Many Android users are still waiting on an update to Android 8.0 Oreo, but Google is nearing the first developer release for the next version of the OS. According to infamous leaker Evan Blass, Google is targeting the middle of this month for the Android P developer preview. We won’t have all the details when the dev preview rolls out, but it will definitely answer some questions.
Last year, the developer preview for Android O launched on March 21. In 2016, the Android N preview rolled out to devices in early March. So, this leak could end up being accurate even if it’s not based on any real information. This is just the time of year Google likes to release developer previews. Although, launching it on 3/14 (Pi Day) would be fitting.
The Android P developer preview will give devs and interested users their first look at the APIs and features Google wants to deploy in the next version of Android.

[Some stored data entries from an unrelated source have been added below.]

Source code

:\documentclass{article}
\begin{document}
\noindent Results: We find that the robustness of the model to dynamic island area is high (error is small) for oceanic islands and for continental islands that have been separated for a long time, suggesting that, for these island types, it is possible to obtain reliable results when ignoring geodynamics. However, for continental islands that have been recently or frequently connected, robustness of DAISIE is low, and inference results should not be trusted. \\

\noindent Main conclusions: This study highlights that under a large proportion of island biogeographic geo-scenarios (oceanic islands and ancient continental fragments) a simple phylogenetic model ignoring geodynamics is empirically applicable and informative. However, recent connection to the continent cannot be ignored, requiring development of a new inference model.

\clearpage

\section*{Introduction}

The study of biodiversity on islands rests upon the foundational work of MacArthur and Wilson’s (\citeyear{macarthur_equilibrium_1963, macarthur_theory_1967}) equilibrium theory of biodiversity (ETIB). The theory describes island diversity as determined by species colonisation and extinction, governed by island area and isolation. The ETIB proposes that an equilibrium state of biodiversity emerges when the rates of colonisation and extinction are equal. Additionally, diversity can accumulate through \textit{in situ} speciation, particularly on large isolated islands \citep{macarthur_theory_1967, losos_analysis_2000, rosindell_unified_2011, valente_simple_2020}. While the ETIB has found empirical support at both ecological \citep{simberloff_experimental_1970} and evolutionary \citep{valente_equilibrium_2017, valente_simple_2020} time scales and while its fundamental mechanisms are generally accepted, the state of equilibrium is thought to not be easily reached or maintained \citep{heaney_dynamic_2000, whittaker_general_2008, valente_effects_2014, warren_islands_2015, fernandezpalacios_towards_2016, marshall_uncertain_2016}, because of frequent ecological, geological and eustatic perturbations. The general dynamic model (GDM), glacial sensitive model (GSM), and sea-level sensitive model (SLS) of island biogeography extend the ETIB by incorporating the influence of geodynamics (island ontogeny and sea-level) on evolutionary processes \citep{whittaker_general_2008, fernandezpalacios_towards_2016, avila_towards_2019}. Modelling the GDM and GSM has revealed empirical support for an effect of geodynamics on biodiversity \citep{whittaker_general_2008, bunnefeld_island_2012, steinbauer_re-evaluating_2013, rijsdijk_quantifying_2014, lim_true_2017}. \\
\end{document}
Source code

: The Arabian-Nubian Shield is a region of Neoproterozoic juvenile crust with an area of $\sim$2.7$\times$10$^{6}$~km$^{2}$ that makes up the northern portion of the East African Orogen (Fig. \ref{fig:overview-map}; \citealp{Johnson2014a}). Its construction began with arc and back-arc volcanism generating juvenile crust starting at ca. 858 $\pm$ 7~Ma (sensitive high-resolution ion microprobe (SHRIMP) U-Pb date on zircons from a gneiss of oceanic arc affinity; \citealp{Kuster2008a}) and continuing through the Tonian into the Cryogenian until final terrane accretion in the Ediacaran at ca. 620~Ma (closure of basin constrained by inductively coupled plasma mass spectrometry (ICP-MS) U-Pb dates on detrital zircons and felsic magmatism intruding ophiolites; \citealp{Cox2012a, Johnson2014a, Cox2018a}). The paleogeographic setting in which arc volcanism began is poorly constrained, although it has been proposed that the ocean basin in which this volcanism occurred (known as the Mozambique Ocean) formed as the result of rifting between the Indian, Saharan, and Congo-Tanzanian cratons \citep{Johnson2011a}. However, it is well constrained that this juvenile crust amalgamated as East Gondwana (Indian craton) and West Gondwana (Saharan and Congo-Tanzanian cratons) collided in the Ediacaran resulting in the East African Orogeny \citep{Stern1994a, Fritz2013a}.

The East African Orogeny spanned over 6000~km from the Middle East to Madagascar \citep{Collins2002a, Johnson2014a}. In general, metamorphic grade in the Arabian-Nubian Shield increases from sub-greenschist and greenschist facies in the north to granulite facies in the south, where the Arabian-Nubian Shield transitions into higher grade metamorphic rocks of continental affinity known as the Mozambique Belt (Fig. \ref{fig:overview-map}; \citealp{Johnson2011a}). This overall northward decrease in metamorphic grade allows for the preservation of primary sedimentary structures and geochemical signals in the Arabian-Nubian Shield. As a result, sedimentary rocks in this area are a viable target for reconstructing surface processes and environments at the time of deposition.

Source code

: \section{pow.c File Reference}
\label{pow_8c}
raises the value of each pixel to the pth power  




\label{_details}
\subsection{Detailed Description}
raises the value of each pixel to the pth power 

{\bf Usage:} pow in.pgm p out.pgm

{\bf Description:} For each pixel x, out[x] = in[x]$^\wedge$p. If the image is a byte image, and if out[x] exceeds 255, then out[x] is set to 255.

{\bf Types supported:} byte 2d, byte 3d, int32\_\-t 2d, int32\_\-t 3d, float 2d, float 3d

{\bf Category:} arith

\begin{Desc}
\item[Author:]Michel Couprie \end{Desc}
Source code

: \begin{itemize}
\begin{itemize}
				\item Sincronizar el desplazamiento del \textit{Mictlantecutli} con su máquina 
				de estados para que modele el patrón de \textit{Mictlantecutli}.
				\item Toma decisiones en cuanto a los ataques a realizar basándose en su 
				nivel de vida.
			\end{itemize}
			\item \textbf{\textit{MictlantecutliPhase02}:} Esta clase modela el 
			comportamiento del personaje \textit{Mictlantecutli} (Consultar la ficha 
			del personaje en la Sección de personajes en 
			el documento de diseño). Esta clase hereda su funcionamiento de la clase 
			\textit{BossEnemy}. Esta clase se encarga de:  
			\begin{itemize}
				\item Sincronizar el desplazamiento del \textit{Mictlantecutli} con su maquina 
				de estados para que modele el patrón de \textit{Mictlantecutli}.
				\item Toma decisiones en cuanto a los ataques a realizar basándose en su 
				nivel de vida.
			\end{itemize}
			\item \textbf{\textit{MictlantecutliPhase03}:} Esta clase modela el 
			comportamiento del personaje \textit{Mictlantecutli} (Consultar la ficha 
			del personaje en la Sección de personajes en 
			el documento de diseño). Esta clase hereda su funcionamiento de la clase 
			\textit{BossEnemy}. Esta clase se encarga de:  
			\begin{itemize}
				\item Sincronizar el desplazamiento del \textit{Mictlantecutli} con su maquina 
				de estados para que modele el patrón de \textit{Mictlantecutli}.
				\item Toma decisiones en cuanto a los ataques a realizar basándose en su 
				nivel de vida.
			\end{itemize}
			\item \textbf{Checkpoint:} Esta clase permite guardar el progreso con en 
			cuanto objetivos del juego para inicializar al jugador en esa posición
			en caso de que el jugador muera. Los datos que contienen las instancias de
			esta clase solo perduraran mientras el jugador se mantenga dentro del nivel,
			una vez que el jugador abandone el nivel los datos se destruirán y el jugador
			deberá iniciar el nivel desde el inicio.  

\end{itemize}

A couple of possible features of Android P have leaked, including system-level support for screen notches and more restrictions on what hardware background apps can access.
Releasing the first developer preview in March gives developers time to play with things before the big Google I/O conference in May. Google will likely release another developer preview around then with refinements and new features.
Android P Developer Preview 1 is targeting a mid-month release.
— Evan Blass (@evleaks) March 3, 2018
The developer previews will continue rolling out every few months until this fall when the final version of Android P drops. We won’t know what “P” stands for until then (they’re all named after sweet treats). Google is notorious for trolling with fake names before revealing the real one. Last year it was Oreo, and the version before that was Nougat. What’s P going to be? Peppermint, Pancake, or maybe just Pie? I vote for Pie—it’s easy to type.
You won’t be able to install the developer preview on any old phone you’ve got lying around. Google’s dev previews are built only for specific Google devices—usually the last two generations of hardware. That means you’ll need a 2016 or 2017 Pixel phone to flash the developer preview image. Google might keep the Pixel C in the program even though it’s a little older (there aren’t any newer Google tablets). Flashing the system image requires an unlocked bootloader, but there will also be the Android beta program. The beta pushes down an OTA update with the developer preview to your phone, and it doesn’t need an unlocked bootloader.